Bob LeResche with the Western Organization of Resource Councils, the group behind a new report that highlights concerns over abandoned wells, says that’s a problem because rusted-out well casings can release toxic chemicals including benzene.

“And drinking water that people get out of their wells will contain these poisonous chemicals sometimes. So, it’s very important that the wells get plugged, which means filled with cement, and cleaned up,” LeResche said.

Industry groups have argued that critics of low bonding requirements are overstating risks because most wells are not abandoned, and are adequately plugged by oil and gas companies. Currently, the BLM requires just a $25,000 minimum bond to cover all of an operator’s expenses in an entire state, while the cost of reclamation can be as high as $150,000 per well, according to regulators. The BLM has not yet responded to a request for comment on the report’s findings.
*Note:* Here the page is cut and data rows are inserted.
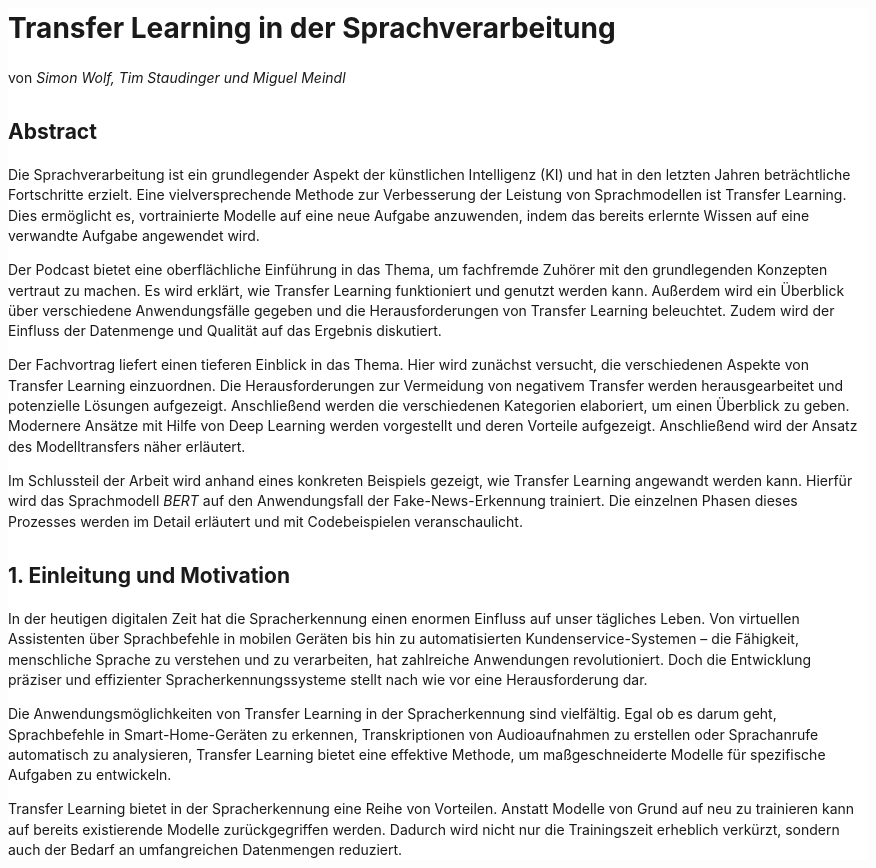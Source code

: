 

# Transfer Learning in der Sprachverarbeitung
von *Simon Wolf, Tim Staudinger und Miguel Meindl*
## Abstract
Die Sprachverarbeitung ist ein grundlegender Aspekt der künstlichen Intelligenz (KI) und hat in den letzten Jahren beträchtliche Fortschritte erzielt.
Eine vielversprechende Methode zur Verbesserung der Leistung von Sprachmodellen ist Transfer Learning. Dies ermöglicht es,
vortrainierte Modelle auf eine neue Aufgabe anzuwenden, indem das bereits erlernte Wissen auf eine verwandte Aufgabe angewendet wird.

Der Podcast bietet eine oberflächliche Einführung in das Thema, um fachfremde Zuhörer mit den grundlegenden Konzepten vertraut zu machen. Es wird erklärt, wie Transfer Learning funktioniert und genutzt werden kann. Außerdem wird ein Überblick über verschiedene Anwendungsfälle gegeben und die Herausforderungen von Transfer Learning beleuchtet. Zudem wird der Einfluss der Datenmenge und Qualität auf das Ergebnis diskutiert.

Der Fachvortrag liefert einen tieferen Einblick in das Thema. Hier wird zunächst versucht, die verschiedenen Aspekte von Transfer Learning einzuordnen. Die Herausforderungen zur Vermeidung von negativem Transfer werden herausgearbeitet und potenzielle Lösungen aufgezeigt. Anschließend werden die verschiedenen Kategorien elaboriert, um einen Überblick zu geben. Modernere Ansätze mit Hilfe von Deep Learning werden vorgestellt und deren Vorteile aufgezeigt. Anschließend wird der Ansatz des Modelltransfers näher erläutert.

Im Schlussteil der Arbeit wird anhand eines konkreten Beispiels gezeigt, wie Transfer Learning angewandt werden kann.
Hierfür wird das Sprachmodell _BERT_ auf den Anwendungsfall der Fake-News-Erkennung trainiert. Die einzelnen Phasen dieses Prozesses
werden im Detail erläutert und mit Codebeispielen veranschaulicht.

## 1. Einleitung und Motivation
In der heutigen digitalen Zeit hat die Spracherkennung einen enormen Einfluss auf unser tägliches Leben. Von virtuellen Assistenten
über Sprachbefehle in mobilen Geräten bis hin zu automatisierten Kundenservice-Systemen – die Fähigkeit, menschliche Sprache zu verstehen
und zu verarbeiten, hat zahlreiche Anwendungen revolutioniert. Doch die Entwicklung präziser und effizienter Spracherkennungssysteme 
stellt nach wie vor eine Herausforderung dar.

Die Anwendungsmöglichkeiten von Transfer Learning in der Spracherkennung sind vielfältig. Egal ob es darum geht, 
Sprachbefehle in Smart-Home-Geräten zu erkennen, Transkriptionen von Audioaufnahmen zu erstellen oder Sprachanrufe automatisch zu analysieren, 
Transfer Learning bietet eine effektive Methode, um maßgeschneiderte Modelle für spezifische Aufgaben zu entwickeln.

Transfer Learning bietet in der Spracherkennung eine Reihe von Vorteilen. Anstatt Modelle von Grund auf neu zu trainieren kann auf bereits existierende 
Modelle zurückgegriffen werden. Dadurch wird nicht nur die Trainingszeit erheblich verkürzt, sondern auch der Bedarf an umfangreichen Datenmengen reduziert.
LeResche says while it’s true that financially stable operators who don’t want to lose their bonds do clean up their former well sites to continue business as usual. But he says that’s not the case for an increasing number of drillers headed for bankruptcy.

“Which leaves no culpability beyond the small bonds. They’re correct that most are plugged by industry, but that doesn’t mean that of tens of thousands of wells that there’s not going to be a lot more obligation than there are bonds.”

The BLM has the authority to increase bonds, but according to a 2019 Government Accountability Office report, 82 percent of federal bonds are set at the minimum amount. The report’s recommendations call for the BLM to end blanket bonding, and establishing bonds based on the actual cost of reclamation at each well.